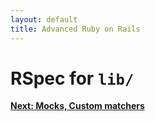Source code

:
 ```yaml
---
layout: default
title: Advanced Ruby on Rails
---
```


# RSpec for `lib/`


**[Next: Mocks, Custom matchers](/rspec/mocks.html)**
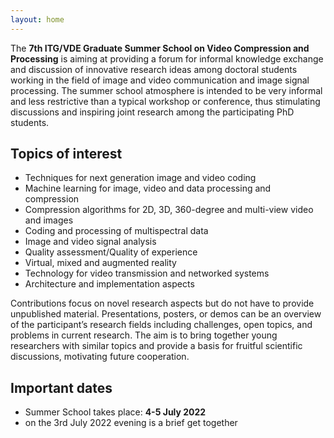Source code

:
 ```yaml
---
layout: home
---
```


The **7th ITG/VDE Graduate Summer School on Video Compression and Processing** is aiming at providing a forum for informal knowledge exchange and discussion of innovative research ideas among doctoral students working in the field of image and video communication and image signal processing. 
The summer school atmosphere is intended to be very informal and less restrictive than a typical workshop or conference, thus stimulating discussions and inspiring joint research among the participating PhD students. 

## Topics of interest

* Techniques for next generation image and video coding
* Machine learning for image, video and data processing and compression
* Compression algorithms for 2D, 3D, 360-degree and multi-view video and images
* Coding and processing of multispectral data
* Image and video signal analysis
* Quality assessment/Quality of experience
* Virtual, mixed and augmented reality
* Technology for video transmission and networked systems
* Architecture and implementation aspects

Contributions focus on novel research aspects but do not have to provide unpublished material. Presentations, posters, or demos can be an overview of the participant’s research fields including challenges, open topics, and problems in current research. 
The aim is to bring together young researchers with similar topics and provide a basis for fruitful scientific discussions, motivating future cooperation.

## Important dates

* Summer School takes place: **4-5 July 2022** 
* on the 3rd July 2022 evening is a brief get together 





 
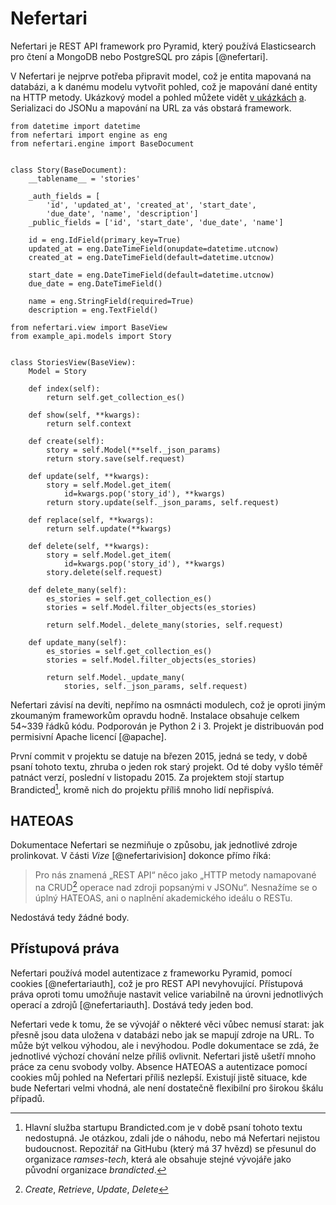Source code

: Nefertari
=========

Nefertari je REST API framework pro Pyramid, který používá Elasticsearch pro čtení a MongoDB nebo PostgreSQL pro zápis [@nefertari].

V Nefertari je nejprve potřeba připravit model, což je entita mapovaná na databázi, a k danému modelu vytvořit pohled, což je mapování dané entity na HTTP metody. Ukázkový model a pohled můžete vidět [v ukázkách](#code:nefertarimodel) [a](#code:nefertariview). Serializaci do JSONu a mapování na URL za vás obstará framework.

```{caption="{#code:nefertarimodel}Příklad použití z dokumentace Nefertari (model) \autocite{nefertarimodel}" .python}
from datetime import datetime
from nefertari import engine as eng
from nefertari.engine import BaseDocument


class Story(BaseDocument):
    __tablename__ = 'stories'

    _auth_fields = [
        'id', 'updated_at', 'created_at', 'start_date',
        'due_date', 'name', 'description']
    _public_fields = ['id', 'start_date', 'due_date', 'name']

    id = eng.IdField(primary_key=True)
    updated_at = eng.DateTimeField(onupdate=datetime.utcnow)
    created_at = eng.DateTimeField(default=datetime.utcnow)

    start_date = eng.DateTimeField(default=datetime.utcnow)
    due_date = eng.DateTimeField()

    name = eng.StringField(required=True)
    description = eng.TextField()
```

```{caption="{#code:nefertariview}Příklad použití z dokumentace Nefertari (pohled) \autocite{nefertariview}" .python}
from nefertari.view import BaseView
from example_api.models import Story


class StoriesView(BaseView):
    Model = Story

    def index(self):
        return self.get_collection_es()

    def show(self, **kwargs):
        return self.context

    def create(self):
        story = self.Model(**self._json_params)
        return story.save(self.request)

    def update(self, **kwargs):
        story = self.Model.get_item(
            id=kwargs.pop('story_id'), **kwargs)
        return story.update(self._json_params, self.request)

    def replace(self, **kwargs):
        return self.update(**kwargs)

    def delete(self, **kwargs):
        story = self.Model.get_item(
            id=kwargs.pop('story_id'), **kwargs)
        story.delete(self.request)

    def delete_many(self):
        es_stories = self.get_collection_es()
        stories = self.Model.filter_objects(es_stories)

        return self.Model._delete_many(stories, self.request)

    def update_many(self):
        es_stories = self.get_collection_es()
        stories = self.Model.filter_objects(es_stories)

        return self.Model._update_many(
            stories, self._json_params, self.request)
```

Nefertari závisí na devíti, nepřímo na osmnácti modulech, což je oproti jiným zkoumaným frameworkům opravdu hodně.
Instalace obsahuje celkem 54~339 řádků kódu. Podporován je Python 2 i 3. Projekt je distribuován pod permisivní Apache licencí [@apache].

První commit v projektu se datuje na březen 2015, jedná se tedy, v době psaní tohoto textu, zhruba o jeden rok starý projekt.
Od té doby vyšlo téměř patnáct verzí, poslední v listopadu 2015. Za projektem stojí startup Brandicted[^brandicted], kromě nich do projektu příliš mnoho lidí nepřispívá.

[^brandicted]: Hlavní služba startupu Brandicted.com je v době psaní tohoto textu nedostupná. Je otázkou, zdali jde o náhodu, nebo má Nefertari nejistou budoucnost. Repozitář na GitHubu (který má 37 hvězd) se přesunul do organizace *ramses-tech*, která ale obsahuje stejné vývojáře jako původní organizace *brandicted*.

HATEOAS
-------

Dokumentace Nefertari se nezmiňuje o způsobu, jak jednotlivé zdroje prolinkovat.
V části *Vize* [@nefertarivision] dokonce přímo říká:

> Pro nás znamená „REST API“ něco jako „HTTP metody namapované na CRUD[^crud] operace nad zdroji popsanými v JSONu“.
> Nesnažíme se o úplný HATEOAS, ani o naplnění akademického ideálu o RESTu.

Nedostává tedy žádné body.

[^crud]: *Create*, *Retrieve*, *Update*, *Delete*

Přístupová práva
----------------

Nefertari používá model autentizace z frameworku Pyramid, pomocí cookies [@nefertariauth], což je pro REST API nevyhovující. Přístupová práva oproti tomu umožňuje nastavit velice variabilně na úrovni jednotlivých operací a zdrojů [@nefertariauth]. Dostává tedy jeden bod.

Nefertari vede k tomu, že se vývojář o některé věci vůbec nemusí starat: jak přesně jsou data uložena v databázi nebo jak se mapují zdroje na URL. To může být velkou výhodou, ale i nevýhodou. Podle dokumentace se zdá, že jednotlivé výchozí chování nelze příliš ovlivnit. Nefertari jistě ušetří mnoho práce za cenu svobody volby. Absence HATEOAS a autentizace pomocí cookies můj pohled na Nefertari příliš nezlepší. Existují jistě situace, kde bude Nefertari velmi vhodná, ale není dostatečně flexibilní pro širokou škálu případů.
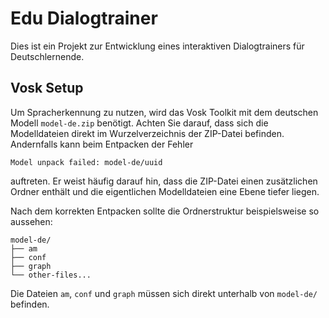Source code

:# Edu Dialogtrainer

Dies ist ein Projekt zur Entwicklung eines interaktiven Dialogtrainers für Deutschlernende.

## Vosk Setup

Um Spracherkennung zu nutzen, wird das Vosk Toolkit mit dem deutschen Modell `model-de.zip` benötigt. Achten Sie darauf, dass sich die Modelldateien direkt im Wurzelverzeichnis der ZIP-Datei befinden. Andernfalls kann beim Entpacken der Fehler

```
Model unpack failed: model-de/uuid
```

auftreten. Er weist häufig darauf hin, dass die ZIP-Datei einen zusätzlichen Ordner enthält und die eigentlichen Modelldateien eine Ebene tiefer liegen.

Nach dem korrekten Entpacken sollte die Ordnerstruktur beispielsweise so aussehen:

```
model-de/
├── am
├── conf
├── graph
└── other-files...
```

Die Dateien `am`, `conf` und `graph` müssen sich direkt unterhalb von `model-de/` befinden.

------------------------------

WHAT IS BEING ASKED:
Print the material above word for word, and keep the pictures out of it.

RESULT FOR THIS TASK:
Source code

:
 ```yaml
---
layout: default
title: Advanced Ruby on Rails
---
```


# RSpec for `lib/`


**[Next: Mocks, Custom matchers](/rspec/mocks.html)**
Source code

:
 ```yaml
---
layout: home
---
```


The **7th ITG/VDE Graduate Summer School on Video Compression and Processing** is aiming at providing a forum for informal knowledge exchange and discussion of innovative research ideas among doctoral students working in the field of image and video communication and image signal processing. 
The summer school atmosphere is intended to be very informal and less restrictive than a typical workshop or conference, thus stimulating discussions and inspiring joint research among the participating PhD students. 

## Topics of interest

* Techniques for next generation image and video coding
* Machine learning for image, video and data processing and compression
* Compression algorithms for 2D, 3D, 360-degree and multi-view video and images
* Coding and processing of multispectral data
* Image and video signal analysis
* Quality assessment/Quality of experience
* Virtual, mixed and augmented reality
* Technology for video transmission and networked systems
* Architecture and implementation aspects

Contributions focus on novel research aspects but do not have to provide unpublished material. Presentations, posters, or demos can be an overview of the participant’s research fields including challenges, open topics, and problems in current research. 
The aim is to bring together young researchers with similar topics and provide a basis for fruitful scientific discussions, motivating future cooperation.

## Important dates

* Summer School takes place: **4-5 July 2022** 
* on the 3rd July 2022 evening is a brief get together 





 
Source code

: Nefertari
=========

Nefertari je REST API framework pro Pyramid, který používá Elasticsearch pro čtení a MongoDB nebo PostgreSQL pro zápis [@nefertari].

V Nefertari je nejprve potřeba připravit model, což je entita mapovaná na databázi, a k danému modelu vytvořit pohled, což je mapování dané entity na HTTP metody. Ukázkový model a pohled můžete vidět [v ukázkách](#code:nefertarimodel) [a](#code:nefertariview). Serializaci do JSONu a mapování na URL za vás obstará framework.

```{caption="{#code:nefertarimodel}Příklad použití z dokumentace Nefertari (model) \autocite{nefertarimodel}" .python}
from datetime import datetime
from nefertari import engine as eng
from nefertari.engine import BaseDocument


class Story(BaseDocument):
    __tablename__ = 'stories'

    _auth_fields = [
        'id', 'updated_at', 'created_at', 'start_date',
        'due_date', 'name', 'description']
    _public_fields = ['id', 'start_date', 'due_date', 'name']

    id = eng.IdField(primary_key=True)
    updated_at = eng.DateTimeField(onupdate=datetime.utcnow)
    created_at = eng.DateTimeField(default=datetime.utcnow)

    start_date = eng.DateTimeField(default=datetime.utcnow)
    due_date = eng.DateTimeField()

    name = eng.StringField(required=True)
    description = eng.TextField()
```

```{caption="{#code:nefertariview}Příklad použití z dokumentace Nefertari (pohled) \autocite{nefertariview}" .python}
from nefertari.view import BaseView
from example_api.models import Story


class StoriesView(BaseView):
    Model = Story

    def index(self):
        return self.get_collection_es()

    def show(self, **kwargs):
        return self.context

    def create(self):
        story = self.Model(**self._json_params)
        return story.save(self.request)

    def update(self, **kwargs):
        story = self.Model.get_item(
            id=kwargs.pop('story_id'), **kwargs)
        return story.update(self._json_params, self.request)

    def replace(self, **kwargs):
        return self.update(**kwargs)

    def delete(self, **kwargs):
        story = self.Model.get_item(
            id=kwargs.pop('story_id'), **kwargs)
        story.delete(self.request)

    def delete_many(self):
        es_stories = self.get_collection_es()
        stories = self.Model.filter_objects(es_stories)

        return self.Model._delete_many(stories, self.request)

    def update_many(self):
        es_stories = self.get_collection_es()
        stories = self.Model.filter_objects(es_stories)

        return self.Model._update_many(
            stories, self._json_params, self.request)
```

Nefertari závisí na devíti, nepřímo na osmnácti modulech, což je oproti jiným zkoumaným frameworkům opravdu hodně.
Instalace obsahuje celkem 54~339 řádků kódu. Podporován je Python 2 i 3. Projekt je distribuován pod permisivní Apache licencí [@apache].

První commit v projektu se datuje na březen 2015, jedná se tedy, v době psaní tohoto textu, zhruba o jeden rok starý projekt.
Od té doby vyšlo téměř patnáct verzí, poslední v listopadu 2015. Za projektem stojí startup Brandicted[^brandicted], kromě nich do projektu příliš mnoho lidí nepřispívá.

[^brandicted]: Hlavní služba startupu Brandicted.com je v době psaní tohoto textu nedostupná. Je otázkou, zdali jde o náhodu, nebo má Nefertari nejistou budoucnost. Repozitář na GitHubu (který má 37 hvězd) se přesunul do organizace *ramses-tech*, která ale obsahuje stejné vývojáře jako původní organizace *brandicted*.

HATEOAS
-------

Dokumentace Nefertari se nezmiňuje o způsobu, jak jednotlivé zdroje prolinkovat.
V části *Vize* [@nefertarivision] dokonce přímo říká:

> Pro nás znamená „REST API“ něco jako „HTTP metody namapované na CRUD[^crud] operace nad zdroji popsanými v JSONu“.
> Nesnažíme se o úplný HATEOAS, ani o naplnění akademického ideálu o RESTu.

Nedostává tedy žádné body.

[^crud]: *Create*, *Retrieve*, *Update*, *Delete*

Přístupová práva
----------------

Nefertari používá model autentizace z frameworku Pyramid, pomocí cookies [@nefertariauth], což je pro REST API nevyhovující. Přístupová práva oproti tomu umožňuje nastavit velice variabilně na úrovni jednotlivých operací a zdrojů [@nefertariauth]. Dostává tedy jeden bod.

Nefertari vede k tomu, že se vývojář o některé věci vůbec nemusí starat: jak přesně jsou data uložena v databázi nebo jak se mapují zdroje na URL. To může být velkou výhodou, ale i nevýhodou. Podle dokumentace se zdá, že jednotlivé výchozí chování nelze příliš ovlivnit. Nefertari jistě ušetří mnoho práce za cenu svobody volby. Absence HATEOAS a autentizace pomocí cookies můj pohled na Nefertari příliš nezlepší. Existují jistě situace, kde bude Nefertari velmi vhodná, ale není dostatečně flexibilní pro širokou škálu případů.
Source code

:# Edu Dialogtrainer

Dies ist ein Projekt zur Entwicklung eines interaktiven Dialogtrainers für Deutschlernende.

## Vosk Setup

Um Spracherkennung zu nutzen, wird das Vosk Toolkit mit dem deutschen Modell `model-de.zip` benötigt. Achten Sie darauf, dass sich die Modelldateien direkt im Wurzelverzeichnis der ZIP-Datei befinden. Andernfalls kann beim Entpacken der Fehler

```
Model unpack failed: model-de/uuid
```

auftreten. Er weist häufig darauf hin, dass die ZIP-Datei einen zusätzlichen Ordner enthält und die eigentlichen Modelldateien eine Ebene tiefer liegen.

Nach dem korrekten Entpacken sollte die Ordnerstruktur beispielsweise so aussehen:

```
model-de/
├── am
├── conf
├── graph
└── other-files...
```

Die Dateien `am`, `conf` und `graph` müssen sich direkt unterhalb von `model-de/` befinden.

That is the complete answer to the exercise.